■ **Task directions**
Your job with the data below is to output exactly the lines from the one holding "separability of $E$" down to the one holding "commutes with the", both included, and no others.
Start of The records
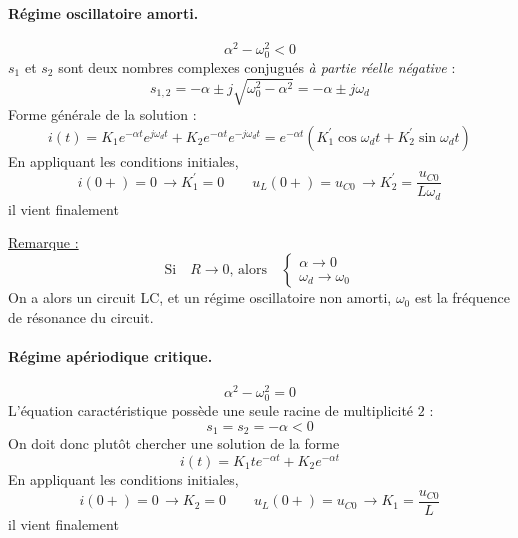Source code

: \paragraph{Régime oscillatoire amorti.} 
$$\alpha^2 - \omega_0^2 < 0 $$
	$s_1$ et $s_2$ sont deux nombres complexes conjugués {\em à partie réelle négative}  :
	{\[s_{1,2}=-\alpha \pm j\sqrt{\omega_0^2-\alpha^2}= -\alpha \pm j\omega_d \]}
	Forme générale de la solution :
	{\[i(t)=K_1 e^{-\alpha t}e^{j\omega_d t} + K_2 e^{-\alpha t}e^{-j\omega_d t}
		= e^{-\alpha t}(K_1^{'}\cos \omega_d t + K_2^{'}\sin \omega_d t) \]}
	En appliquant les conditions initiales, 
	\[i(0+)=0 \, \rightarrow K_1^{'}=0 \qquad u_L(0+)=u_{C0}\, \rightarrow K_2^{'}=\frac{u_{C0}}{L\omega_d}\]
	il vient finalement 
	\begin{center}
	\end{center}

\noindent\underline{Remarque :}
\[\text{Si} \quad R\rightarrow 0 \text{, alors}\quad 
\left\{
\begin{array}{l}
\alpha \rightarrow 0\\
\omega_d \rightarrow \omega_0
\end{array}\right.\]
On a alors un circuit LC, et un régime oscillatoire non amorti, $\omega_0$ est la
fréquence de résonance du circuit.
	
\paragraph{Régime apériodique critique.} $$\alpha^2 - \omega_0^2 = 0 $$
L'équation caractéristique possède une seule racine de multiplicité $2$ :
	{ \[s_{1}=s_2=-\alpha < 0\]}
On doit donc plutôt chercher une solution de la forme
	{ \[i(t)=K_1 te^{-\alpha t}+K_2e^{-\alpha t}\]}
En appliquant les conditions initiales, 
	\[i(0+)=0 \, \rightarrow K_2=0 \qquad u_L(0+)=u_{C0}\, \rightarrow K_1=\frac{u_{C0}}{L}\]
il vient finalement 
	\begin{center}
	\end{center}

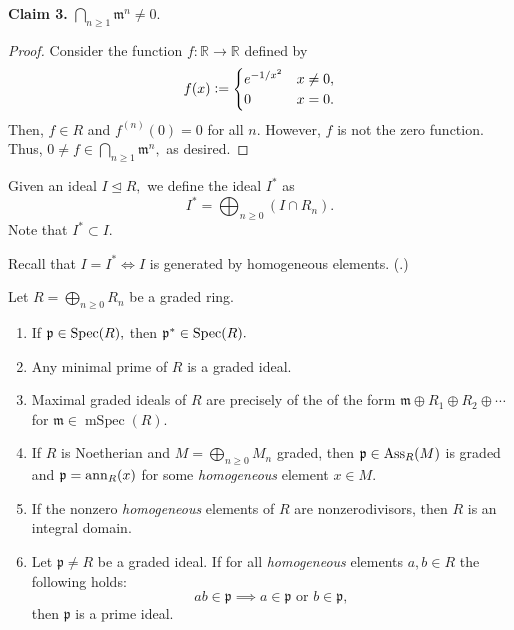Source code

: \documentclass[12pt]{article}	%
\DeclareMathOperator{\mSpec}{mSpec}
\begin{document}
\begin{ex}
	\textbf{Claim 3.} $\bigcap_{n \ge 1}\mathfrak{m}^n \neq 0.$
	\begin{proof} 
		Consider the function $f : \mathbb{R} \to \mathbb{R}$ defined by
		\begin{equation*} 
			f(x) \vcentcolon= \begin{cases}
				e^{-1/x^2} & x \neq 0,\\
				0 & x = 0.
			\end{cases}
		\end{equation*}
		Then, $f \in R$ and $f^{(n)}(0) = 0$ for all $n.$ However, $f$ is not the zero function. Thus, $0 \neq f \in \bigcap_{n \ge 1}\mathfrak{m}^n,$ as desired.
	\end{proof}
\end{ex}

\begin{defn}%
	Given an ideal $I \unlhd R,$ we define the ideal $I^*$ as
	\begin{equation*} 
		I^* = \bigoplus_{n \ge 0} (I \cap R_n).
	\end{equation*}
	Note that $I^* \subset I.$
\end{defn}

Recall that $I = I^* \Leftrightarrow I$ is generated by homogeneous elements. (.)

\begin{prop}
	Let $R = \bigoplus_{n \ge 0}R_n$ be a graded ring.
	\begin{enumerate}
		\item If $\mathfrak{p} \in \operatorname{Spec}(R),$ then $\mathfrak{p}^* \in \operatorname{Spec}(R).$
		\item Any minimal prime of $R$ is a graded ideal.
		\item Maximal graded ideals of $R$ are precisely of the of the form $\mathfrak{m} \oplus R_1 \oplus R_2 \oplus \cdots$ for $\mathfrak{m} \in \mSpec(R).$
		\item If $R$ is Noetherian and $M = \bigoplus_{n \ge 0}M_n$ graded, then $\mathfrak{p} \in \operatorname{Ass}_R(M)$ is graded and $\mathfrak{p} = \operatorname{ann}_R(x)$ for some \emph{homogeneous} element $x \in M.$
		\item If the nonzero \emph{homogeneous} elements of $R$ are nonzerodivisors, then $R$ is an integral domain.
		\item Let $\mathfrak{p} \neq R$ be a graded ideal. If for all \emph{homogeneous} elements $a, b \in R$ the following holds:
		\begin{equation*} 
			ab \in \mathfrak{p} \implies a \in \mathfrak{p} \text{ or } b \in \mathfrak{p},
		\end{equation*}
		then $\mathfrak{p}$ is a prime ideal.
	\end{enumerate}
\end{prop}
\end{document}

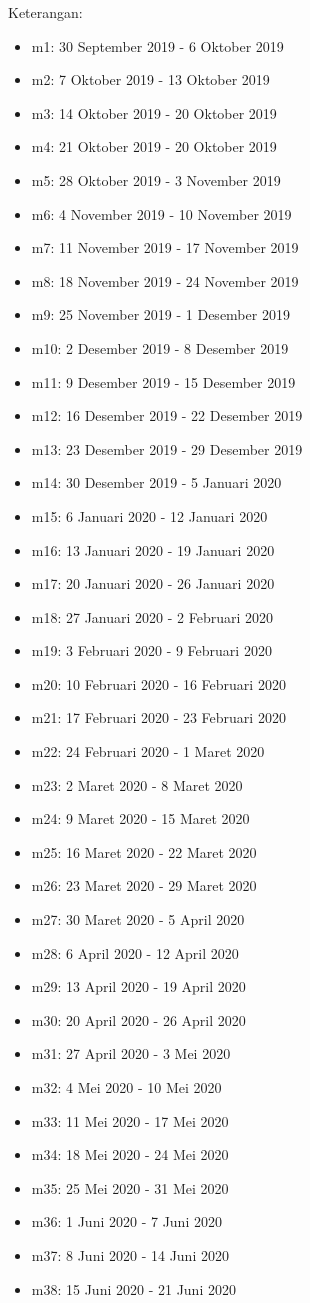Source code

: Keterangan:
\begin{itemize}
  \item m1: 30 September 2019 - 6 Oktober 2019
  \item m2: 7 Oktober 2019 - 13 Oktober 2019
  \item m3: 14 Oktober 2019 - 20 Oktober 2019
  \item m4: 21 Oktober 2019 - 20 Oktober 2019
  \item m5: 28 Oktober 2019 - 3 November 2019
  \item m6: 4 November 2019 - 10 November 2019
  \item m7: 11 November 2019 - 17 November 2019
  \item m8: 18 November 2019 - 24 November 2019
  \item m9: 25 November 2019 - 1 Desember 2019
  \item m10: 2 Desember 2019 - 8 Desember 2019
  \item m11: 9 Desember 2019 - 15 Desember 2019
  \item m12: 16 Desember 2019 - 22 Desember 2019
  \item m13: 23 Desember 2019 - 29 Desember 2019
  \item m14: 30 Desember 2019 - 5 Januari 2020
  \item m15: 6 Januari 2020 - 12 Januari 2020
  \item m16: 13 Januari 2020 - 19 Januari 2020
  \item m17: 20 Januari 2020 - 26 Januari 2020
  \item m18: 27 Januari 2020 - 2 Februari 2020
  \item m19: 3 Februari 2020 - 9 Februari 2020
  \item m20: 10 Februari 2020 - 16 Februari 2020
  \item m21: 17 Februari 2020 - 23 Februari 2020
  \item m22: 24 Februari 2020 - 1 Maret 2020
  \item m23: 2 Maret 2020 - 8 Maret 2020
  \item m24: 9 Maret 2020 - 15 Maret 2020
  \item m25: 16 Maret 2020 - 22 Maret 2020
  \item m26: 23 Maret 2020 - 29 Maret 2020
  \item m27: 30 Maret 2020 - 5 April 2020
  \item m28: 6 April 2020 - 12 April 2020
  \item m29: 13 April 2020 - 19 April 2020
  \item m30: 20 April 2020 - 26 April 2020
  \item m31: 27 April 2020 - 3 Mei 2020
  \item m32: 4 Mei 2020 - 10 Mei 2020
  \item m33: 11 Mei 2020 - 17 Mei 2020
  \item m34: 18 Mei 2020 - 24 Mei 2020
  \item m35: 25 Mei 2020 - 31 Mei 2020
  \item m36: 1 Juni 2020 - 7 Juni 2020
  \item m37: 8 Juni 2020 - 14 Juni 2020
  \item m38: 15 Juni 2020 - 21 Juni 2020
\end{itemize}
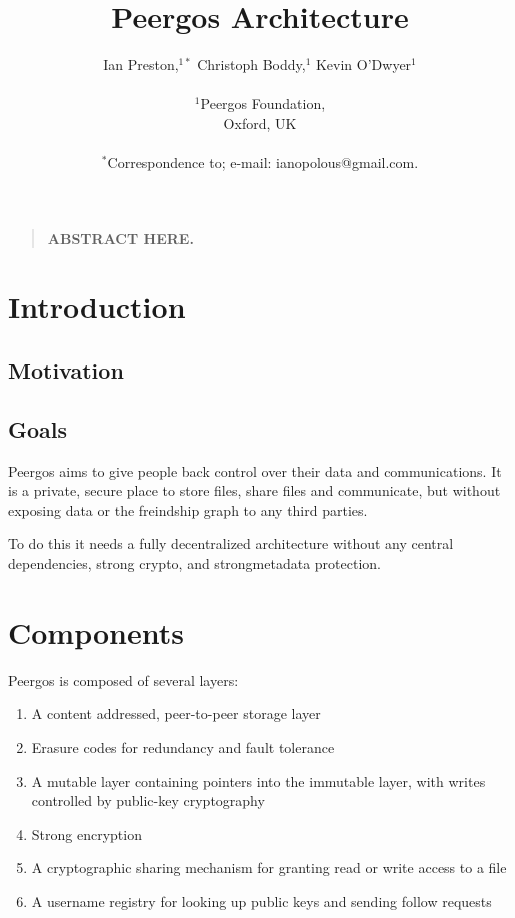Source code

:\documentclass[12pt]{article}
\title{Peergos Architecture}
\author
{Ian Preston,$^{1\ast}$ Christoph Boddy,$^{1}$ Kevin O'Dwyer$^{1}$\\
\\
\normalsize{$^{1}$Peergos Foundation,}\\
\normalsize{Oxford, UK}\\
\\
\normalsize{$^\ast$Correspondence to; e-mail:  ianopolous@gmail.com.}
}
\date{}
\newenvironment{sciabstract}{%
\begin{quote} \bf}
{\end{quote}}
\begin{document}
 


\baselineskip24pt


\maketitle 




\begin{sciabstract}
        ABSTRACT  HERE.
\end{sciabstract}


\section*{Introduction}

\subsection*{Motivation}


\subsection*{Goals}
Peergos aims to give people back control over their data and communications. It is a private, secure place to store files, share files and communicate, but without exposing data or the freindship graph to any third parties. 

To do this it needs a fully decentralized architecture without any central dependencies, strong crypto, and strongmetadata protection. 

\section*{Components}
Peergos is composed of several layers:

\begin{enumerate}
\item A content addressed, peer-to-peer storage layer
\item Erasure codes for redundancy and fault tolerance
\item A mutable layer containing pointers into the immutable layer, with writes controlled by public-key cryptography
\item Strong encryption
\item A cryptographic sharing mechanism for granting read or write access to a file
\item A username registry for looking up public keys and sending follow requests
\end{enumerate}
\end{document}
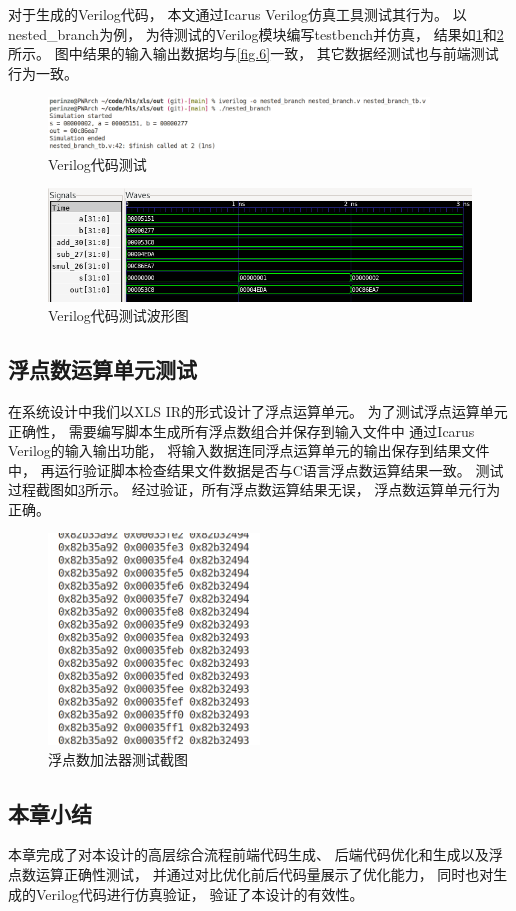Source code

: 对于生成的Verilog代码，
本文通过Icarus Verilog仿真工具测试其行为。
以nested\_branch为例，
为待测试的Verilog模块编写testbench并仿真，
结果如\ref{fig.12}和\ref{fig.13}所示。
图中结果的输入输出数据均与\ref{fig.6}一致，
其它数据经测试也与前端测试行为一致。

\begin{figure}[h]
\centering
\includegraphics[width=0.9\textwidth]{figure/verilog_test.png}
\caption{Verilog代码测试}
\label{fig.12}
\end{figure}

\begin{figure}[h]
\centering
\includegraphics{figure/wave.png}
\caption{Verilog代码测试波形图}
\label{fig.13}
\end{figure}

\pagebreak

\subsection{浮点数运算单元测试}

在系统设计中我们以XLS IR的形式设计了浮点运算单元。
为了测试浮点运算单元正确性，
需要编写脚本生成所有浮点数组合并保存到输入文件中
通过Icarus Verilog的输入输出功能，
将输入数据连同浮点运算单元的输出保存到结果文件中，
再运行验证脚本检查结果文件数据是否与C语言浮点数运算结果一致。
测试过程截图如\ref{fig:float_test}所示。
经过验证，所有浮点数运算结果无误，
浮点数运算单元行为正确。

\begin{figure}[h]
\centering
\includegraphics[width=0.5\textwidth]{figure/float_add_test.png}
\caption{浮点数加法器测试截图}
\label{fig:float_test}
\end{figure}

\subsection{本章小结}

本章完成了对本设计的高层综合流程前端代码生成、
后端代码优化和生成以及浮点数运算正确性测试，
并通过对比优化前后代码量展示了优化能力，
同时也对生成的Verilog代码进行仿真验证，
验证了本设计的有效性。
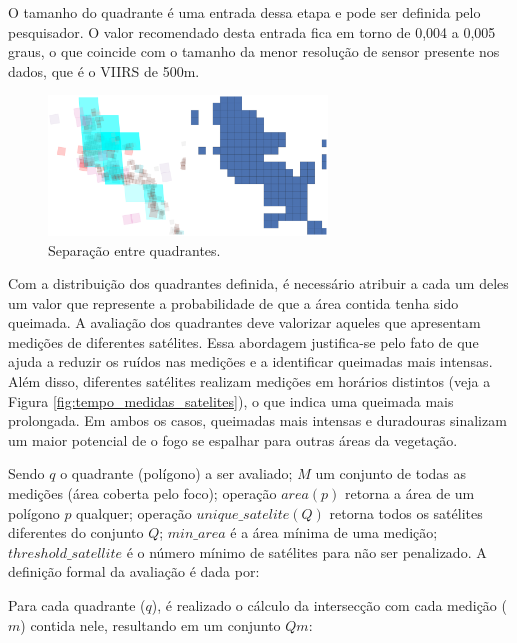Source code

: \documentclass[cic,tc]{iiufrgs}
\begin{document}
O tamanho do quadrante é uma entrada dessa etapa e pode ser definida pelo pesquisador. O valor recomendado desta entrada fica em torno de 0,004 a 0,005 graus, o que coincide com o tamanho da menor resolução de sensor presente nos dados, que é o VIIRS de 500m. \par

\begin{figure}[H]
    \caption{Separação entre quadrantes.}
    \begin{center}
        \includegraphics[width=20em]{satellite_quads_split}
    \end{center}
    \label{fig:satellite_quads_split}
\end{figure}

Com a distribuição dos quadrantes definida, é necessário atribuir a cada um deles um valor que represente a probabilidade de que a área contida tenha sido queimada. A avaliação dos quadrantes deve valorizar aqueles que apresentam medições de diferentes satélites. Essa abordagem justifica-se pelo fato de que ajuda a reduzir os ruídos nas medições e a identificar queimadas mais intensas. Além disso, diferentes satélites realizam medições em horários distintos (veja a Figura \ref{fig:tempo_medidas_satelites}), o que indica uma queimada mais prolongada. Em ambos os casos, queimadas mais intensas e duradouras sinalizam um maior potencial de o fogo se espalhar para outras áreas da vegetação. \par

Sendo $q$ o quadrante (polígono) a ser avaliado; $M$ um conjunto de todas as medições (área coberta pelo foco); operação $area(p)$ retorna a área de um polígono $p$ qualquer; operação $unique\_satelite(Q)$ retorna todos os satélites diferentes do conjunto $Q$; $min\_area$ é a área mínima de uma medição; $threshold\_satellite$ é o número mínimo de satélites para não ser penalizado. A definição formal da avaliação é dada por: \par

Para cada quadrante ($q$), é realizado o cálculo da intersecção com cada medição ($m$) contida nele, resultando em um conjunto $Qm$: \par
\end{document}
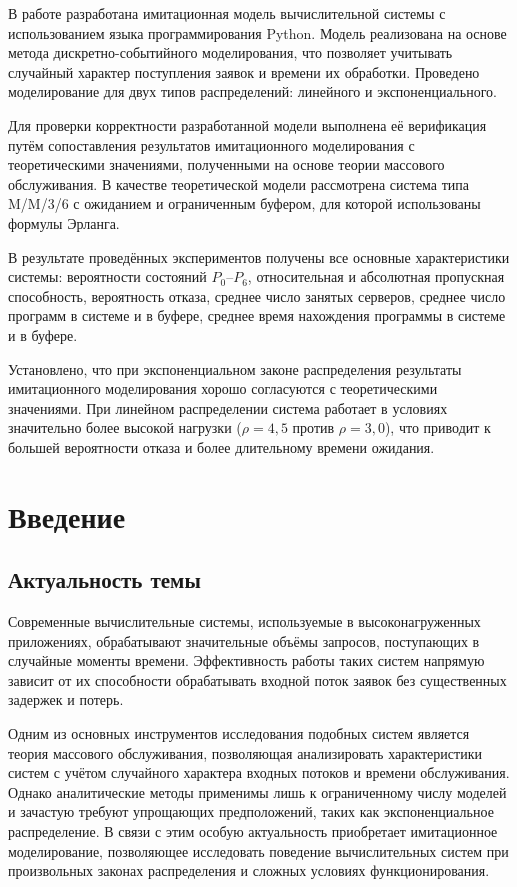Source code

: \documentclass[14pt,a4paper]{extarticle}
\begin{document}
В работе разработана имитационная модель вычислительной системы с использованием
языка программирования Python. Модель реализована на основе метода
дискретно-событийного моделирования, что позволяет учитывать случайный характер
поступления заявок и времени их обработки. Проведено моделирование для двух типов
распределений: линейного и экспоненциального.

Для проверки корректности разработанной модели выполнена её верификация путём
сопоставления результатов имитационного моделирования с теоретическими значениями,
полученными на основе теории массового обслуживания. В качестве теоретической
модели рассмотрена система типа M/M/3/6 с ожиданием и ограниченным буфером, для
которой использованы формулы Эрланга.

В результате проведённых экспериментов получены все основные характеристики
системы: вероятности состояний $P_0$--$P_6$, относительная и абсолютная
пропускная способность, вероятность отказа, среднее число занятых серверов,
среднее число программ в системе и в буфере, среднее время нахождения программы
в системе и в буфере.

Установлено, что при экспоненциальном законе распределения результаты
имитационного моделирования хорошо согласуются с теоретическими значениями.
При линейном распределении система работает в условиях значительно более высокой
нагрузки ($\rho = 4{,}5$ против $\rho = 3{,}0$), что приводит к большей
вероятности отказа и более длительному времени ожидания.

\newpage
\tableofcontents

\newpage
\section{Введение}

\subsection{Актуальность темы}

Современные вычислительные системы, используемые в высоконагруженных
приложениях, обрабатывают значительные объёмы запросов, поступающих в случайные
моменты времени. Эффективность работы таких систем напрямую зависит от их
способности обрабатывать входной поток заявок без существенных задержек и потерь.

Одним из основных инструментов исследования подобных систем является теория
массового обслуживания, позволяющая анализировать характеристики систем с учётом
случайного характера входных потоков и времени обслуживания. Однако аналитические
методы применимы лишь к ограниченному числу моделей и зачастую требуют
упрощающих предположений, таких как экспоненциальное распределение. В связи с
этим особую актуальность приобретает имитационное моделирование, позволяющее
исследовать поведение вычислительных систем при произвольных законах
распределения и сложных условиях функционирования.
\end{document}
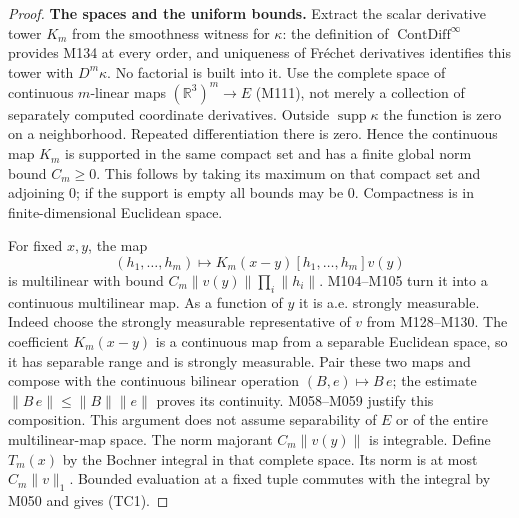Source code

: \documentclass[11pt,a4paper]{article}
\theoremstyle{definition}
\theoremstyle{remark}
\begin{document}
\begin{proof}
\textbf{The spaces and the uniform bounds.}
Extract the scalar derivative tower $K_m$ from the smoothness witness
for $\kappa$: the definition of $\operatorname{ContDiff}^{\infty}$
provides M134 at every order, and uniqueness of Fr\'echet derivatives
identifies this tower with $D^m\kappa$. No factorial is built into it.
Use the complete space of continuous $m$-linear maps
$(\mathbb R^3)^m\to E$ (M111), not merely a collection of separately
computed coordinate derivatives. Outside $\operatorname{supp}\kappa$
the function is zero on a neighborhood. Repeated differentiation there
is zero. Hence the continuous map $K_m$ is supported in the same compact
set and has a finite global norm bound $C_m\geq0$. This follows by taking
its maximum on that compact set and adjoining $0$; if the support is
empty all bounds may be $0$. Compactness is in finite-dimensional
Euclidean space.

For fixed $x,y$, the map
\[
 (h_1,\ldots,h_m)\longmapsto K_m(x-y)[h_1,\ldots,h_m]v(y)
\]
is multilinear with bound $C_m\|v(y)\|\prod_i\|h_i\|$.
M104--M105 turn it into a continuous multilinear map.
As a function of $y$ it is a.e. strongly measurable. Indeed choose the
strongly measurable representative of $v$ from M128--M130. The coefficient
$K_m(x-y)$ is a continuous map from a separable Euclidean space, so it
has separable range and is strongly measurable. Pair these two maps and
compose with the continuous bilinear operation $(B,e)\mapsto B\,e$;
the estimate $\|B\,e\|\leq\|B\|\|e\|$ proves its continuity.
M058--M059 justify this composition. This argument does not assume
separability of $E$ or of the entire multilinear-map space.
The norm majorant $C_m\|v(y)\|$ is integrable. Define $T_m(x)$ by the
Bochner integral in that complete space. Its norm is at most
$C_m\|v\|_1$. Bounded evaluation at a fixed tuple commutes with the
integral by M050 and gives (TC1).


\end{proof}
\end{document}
End of The records
■ **Solved exercise**
separability of $E$ or of the entire multilinear-map space.
The norm majorant $C_m\|v(y)\|$ is integrable. Define $T_m(x)$ by the
Bochner integral in that complete space. Its norm is at most
$C_m\|v\|_1$. Bounded evaluation at a fixed tuple commutes with the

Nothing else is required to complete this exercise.